È iniziato già da qualche giorno un vero e proprio braccio di ferro tra il direttore scientifico dell’Università Mercatorum Francesco Fimmanò e Google, in merito ad una richiesta di diritto all’oblio presentata dal professore ed inerente il suo convogliamento ad una vicenda del 2020 in una inchiesta della Procura di Bari dove si contestavano le modalità con cui l’Agenzia pugliese per il diritto allo studio gli aveva affidato un incarico legale.
La riforma Cartabia
Prima di addentrarci sulla vicenda è opportuno fare una piccola premessa in merito all’importante riforma Cartabia, con il quale è stato riconosciuto a tutti gli effetti il diritto all’oblio, in particolare nella più recente declinazione della deindicizzazione, a chi sia stato indagato o imputato e abbia visto la propria posizione definita con un provvedimento favorevole come, ad esempio, archiviazione, non luogo a procedere o proscioglimento. Analizziamo ora la vicenda.
Il caso Fimmanò-Google
Il professore Francesco Fimmanò nel 2020 venne coinvolto in un’inchiesta dove si contestavano le modalità con le quali l’Agenzia pugliese per il diritto allo studio gli affidò un incarico legale. Una volta conclusa l’indagine, il caso venne archiviato in quanto, secondo la Procura di Bari, tutto fu fatto con la massima trasparenza. Il gip, nel decreto di archiviazione specificò che, ai sensi dell’art. 17 del Regolamento europeo del 2016, poteva essere richiesto un provvedimento di sottrazione dell’indicizzazione da parte dei motori di ricerca che avevano menzionato la vicenda.

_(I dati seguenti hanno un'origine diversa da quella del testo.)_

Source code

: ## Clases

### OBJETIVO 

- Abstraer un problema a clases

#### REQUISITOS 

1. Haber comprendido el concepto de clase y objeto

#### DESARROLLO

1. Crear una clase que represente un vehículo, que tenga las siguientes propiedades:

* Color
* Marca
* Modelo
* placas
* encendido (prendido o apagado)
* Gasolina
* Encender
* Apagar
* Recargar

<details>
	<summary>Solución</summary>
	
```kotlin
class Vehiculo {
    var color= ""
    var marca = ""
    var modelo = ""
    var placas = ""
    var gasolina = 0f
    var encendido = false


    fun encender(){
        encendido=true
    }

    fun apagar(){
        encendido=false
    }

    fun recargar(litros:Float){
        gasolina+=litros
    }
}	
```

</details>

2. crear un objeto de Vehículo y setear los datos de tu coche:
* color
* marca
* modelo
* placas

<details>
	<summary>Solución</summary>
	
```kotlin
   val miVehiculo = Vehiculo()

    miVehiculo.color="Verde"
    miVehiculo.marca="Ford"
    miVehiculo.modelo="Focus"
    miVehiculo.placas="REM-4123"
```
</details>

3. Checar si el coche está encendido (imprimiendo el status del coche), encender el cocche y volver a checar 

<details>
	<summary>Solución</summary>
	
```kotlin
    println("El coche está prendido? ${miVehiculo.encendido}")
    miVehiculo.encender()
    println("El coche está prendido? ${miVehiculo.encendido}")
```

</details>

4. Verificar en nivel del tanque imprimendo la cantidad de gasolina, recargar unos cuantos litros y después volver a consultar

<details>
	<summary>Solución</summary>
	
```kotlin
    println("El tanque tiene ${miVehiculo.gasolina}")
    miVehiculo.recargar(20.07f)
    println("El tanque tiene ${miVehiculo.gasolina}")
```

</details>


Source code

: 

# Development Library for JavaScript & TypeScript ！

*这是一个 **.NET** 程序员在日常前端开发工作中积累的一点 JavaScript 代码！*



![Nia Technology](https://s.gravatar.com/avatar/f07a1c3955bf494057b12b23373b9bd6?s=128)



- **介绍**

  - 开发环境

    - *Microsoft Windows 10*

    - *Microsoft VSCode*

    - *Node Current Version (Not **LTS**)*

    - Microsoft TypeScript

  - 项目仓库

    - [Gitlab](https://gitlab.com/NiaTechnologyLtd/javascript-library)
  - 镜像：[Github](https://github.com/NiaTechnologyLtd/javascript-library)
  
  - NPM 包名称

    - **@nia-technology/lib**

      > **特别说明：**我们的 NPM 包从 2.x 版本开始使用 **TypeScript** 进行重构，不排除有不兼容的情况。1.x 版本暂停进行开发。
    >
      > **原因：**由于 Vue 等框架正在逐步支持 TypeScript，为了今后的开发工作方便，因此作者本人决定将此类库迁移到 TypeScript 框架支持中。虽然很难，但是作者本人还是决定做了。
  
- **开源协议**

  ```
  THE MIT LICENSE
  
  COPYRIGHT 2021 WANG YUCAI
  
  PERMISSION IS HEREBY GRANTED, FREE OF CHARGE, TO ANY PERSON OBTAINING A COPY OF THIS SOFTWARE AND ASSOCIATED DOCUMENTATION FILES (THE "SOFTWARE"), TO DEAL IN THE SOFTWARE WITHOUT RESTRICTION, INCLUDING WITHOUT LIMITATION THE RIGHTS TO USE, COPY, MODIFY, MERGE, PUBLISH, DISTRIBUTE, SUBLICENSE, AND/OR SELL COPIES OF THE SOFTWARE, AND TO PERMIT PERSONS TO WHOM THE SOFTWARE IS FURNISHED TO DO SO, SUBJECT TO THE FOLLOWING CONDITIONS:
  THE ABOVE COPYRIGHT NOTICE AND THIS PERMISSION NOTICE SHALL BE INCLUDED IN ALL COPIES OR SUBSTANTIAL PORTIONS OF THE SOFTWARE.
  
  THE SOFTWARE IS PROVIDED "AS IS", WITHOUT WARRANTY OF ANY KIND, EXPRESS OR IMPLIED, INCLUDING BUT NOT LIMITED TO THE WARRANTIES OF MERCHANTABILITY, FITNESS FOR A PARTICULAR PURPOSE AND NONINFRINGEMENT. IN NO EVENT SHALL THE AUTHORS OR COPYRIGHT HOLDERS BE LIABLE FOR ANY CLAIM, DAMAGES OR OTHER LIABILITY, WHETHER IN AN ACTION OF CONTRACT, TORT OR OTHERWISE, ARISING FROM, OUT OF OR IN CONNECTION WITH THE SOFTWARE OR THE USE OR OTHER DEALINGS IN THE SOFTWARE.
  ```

A seguito di tale circostanza, Fimmanò ha iniziato il suo braccio di ferro con Google, al fine di chiedere la deindicizzazione della notizia, cancellare informazioni da Internet e i suoi dati personali ma, nonostante una diffida, non ricevette alcun riscontro da parte del colosso di Mountain View. A quel punto Fimmanò si rivolse al Garante per la Privacy.
A seguito del reclamo presentato dal professore e a distanza di poche settimane arrivò la risposta di Google, il quale comunicò a Fimmanò di aver rimosso solo alcuni dei link indicati ed esclusivamente “a titolo di cortesia”, mentre gli altri dovevano rimanere a disposizione della collettività in quanto davano conto dell’avvenuta archiviazione e fornivano un quadro aggiornato della vicenda penale.
Secondo il motore di ricerca, quindi, è prevalso l’interesse pubblico ad avere accesso alle informazioni, in virtù del ruolo pubblico ricoperto dal reclamante, motivo per cui il diritto all’oblio non può essere applicato. Per questo motivo, non è stato possibile attivare la procedura per cancellare notizie da Google. La “battaglia”, comunque, non è conclusa in quanto Fimmanò ha presentato un nuovo reclamo al Garante Privacy e per il momento non ci resta che aspettare per scoprire quale sarà il verdetto definitivo.